Olga Mula

Works on COVID-19

I was not born an epidemiologist, but given the gravity of the current Covid-19 pandemic I am joining forces with colleagues from PSL, Inria and Sorbonne University to help include mobility data in the modeling of the epidemy.
  • Communications:
    • Dec 21, 2020: Report 2 on the effects of mobility and population density on the Covid-19 spread.
    • May 26, 2020: Report 1 on the effects of confinement and deconfinement on mobility.
    • Media coverage: Europe 1 (June 1st, 2020: Summary, Interview)
  • Face au Virus: Research initiative at PSL where I am actively working
  • Seminars organized by Gabriel Turinici.

State Estimation using reduced models and measurement data

The general topic here is to build a coherent mathematical framework to reconstruct the state of physical systems by using two types information from different nature. The first are mathematical models, often based on differential or integral equations, and the second are large and, possibly, noisy data sets which are now routinely available in many applications. This types of problems fall into the general scope of inverse problems, which have classically been addressed under a bayesian perspective due to their ill-posedness and high-dimensionality.
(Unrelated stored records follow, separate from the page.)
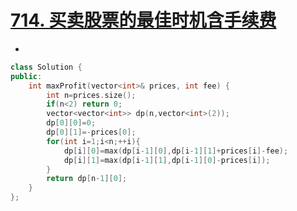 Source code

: # [714. 买卖股票的最佳时机含手续费](https://leetcode-cn.com/problems/best-time-to-buy-and-sell-stock-with-transaction-fee/)

+ 

```cpp
class Solution {
public:
    int maxProfit(vector<int>& prices, int fee) {
        int n=prices.size();
        if(n<2) return 0;
        vector<vector<int>> dp(n,vector<int>(2));
        dp[0][0]=0;
        dp[0][1]=-prices[0];
        for(int i=1;i<n;++i){
            dp[i][0]=max(dp[i-1][0],dp[i-1][1]+prices[i]-fee);
            dp[i][1]=max(dp[i-1][1],dp[i-1][0]-prices[i]);
        }
        return dp[n-1][0];
    }
};
```
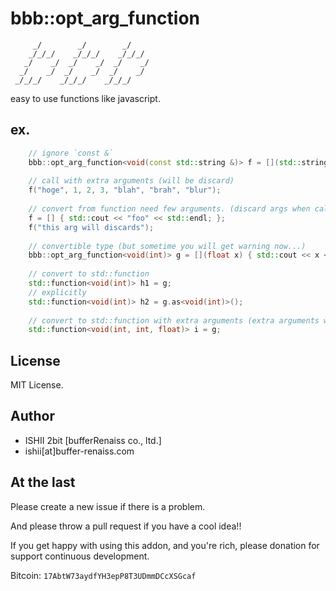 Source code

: # bbb::opt_arg_function

```
     _/        _/        _/
    _/_/_/    _/_/_/    _/_/_/
   _/    _/  _/    _/  _/    _/
  _/    _/  _/    _/  _/    _/
 _/_/_/    _/_/_/    _/_/_/
```

easy to use functions like javascript.

## ex.

```cpp
	// ignore `const &`
	bbb::opt_arg_function<void(const std::string &)> f = [](std::string str) { std::cout << str << std::endl; };
	
	// call with extra arguments (will be discard)
	f("hoge", 1, 2, 3, "blah", "brah", "blur");
	
	// convert from function need few arguments. (discard args when call it)
	f = [] { std::cout << "foo" << std::endl; };
	f("this arg will discards");
	
	// convertible type (but sometime you will get warning now...)
	bbb::opt_arg_function<void(int)> g = [](float x) { std::cout << x << std::endl; };
	
	// convert to std::function
	std::function<void(int)> h1 = g;
	// explicitly
	std::function<void(int)> h2 = g.as<void(int)>();
	
	// convert to std::function with extra arguments (extra arguments will discard)
	std::function<void(int, int, float)> i = g;
```

## License

MIT License.

## Author

* ISHII 2bit [bufferRenaiss co., ltd.]
* ishii[at]buffer-renaiss.com

## At the last

Please create a new issue if there is a problem.

And please throw a pull request if you have a cool idea!!

If you get happy with using this addon, and you're rich, please donation for support continuous development.

Bitcoin: `17AbtW73aydfYH3epP8T3UDmmDCcXSGcaf`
In our case, we develop a more deterministic point of view where reduced modeling of parametrized PDEs play a prominent role to address the high-dimensionality. In this framework, we work on the following aspects:
  • Optimal reconstruction algorithms for state estimation with reduced models
  • Optimal sensor placement strategies
  • Bringing the methodology to applications.
    • Hemodynamics (and the risk of arterial stenosis)
    • Real time monitoring of air pollution in the city
    • Real time monitoring of the population of neutrons in a reactor core

Numerical solution of linear Boltzmann models

Kinetic problems accumulate a number of obstructions that make their numerical solution challenging:
  • The solutions depend on a relatively high number of variables (time, space and velocity).
  • The solutions have usually low regularity
  • The collision operator induces a global coupling which gives rise to large, densely populated matrices using standard discretizations.
  • The coefficients of the equation, usually called cross-sections, are highly oscilatory as a function of the kinetic energy of the particles.
As a result of these difficulties, one often tacitly assumes that the computed numerical solution represents the corresponding continuous solution reasonably well, without being, however, able to actually quantify the quality in any rigorous sense. I am interested in developing a robust mathematical framework to overcome this issue. My main contributions are the following:
  • In a recent contribution, we have developed a new algorithm to solve the neutron transport equation (a linear Boltzmann model also known as radiative transfer equation) where the deviation of the numerical result from the exact continuous solution is certifiably quantified and set to meet a given target accuracy with respect to a relevant norm.
  • Due to the high oscillations in energy, the cross-sections that are used in the neutron transport equation are the result of an involved preprocessing step based on physical arguments and whose mathematical foundations are hard to pin down. In a recent work, we have considered the homogenization of the energy variable without this preprocessing to understand the nature of the limiting equation in presence of high energy oscillations of the coefficients. The homogenized equation presents a very involved memory kernel.
  • During my PhD, I have also taken part in the implementation of a production neutron transport code in CEA called Minaret.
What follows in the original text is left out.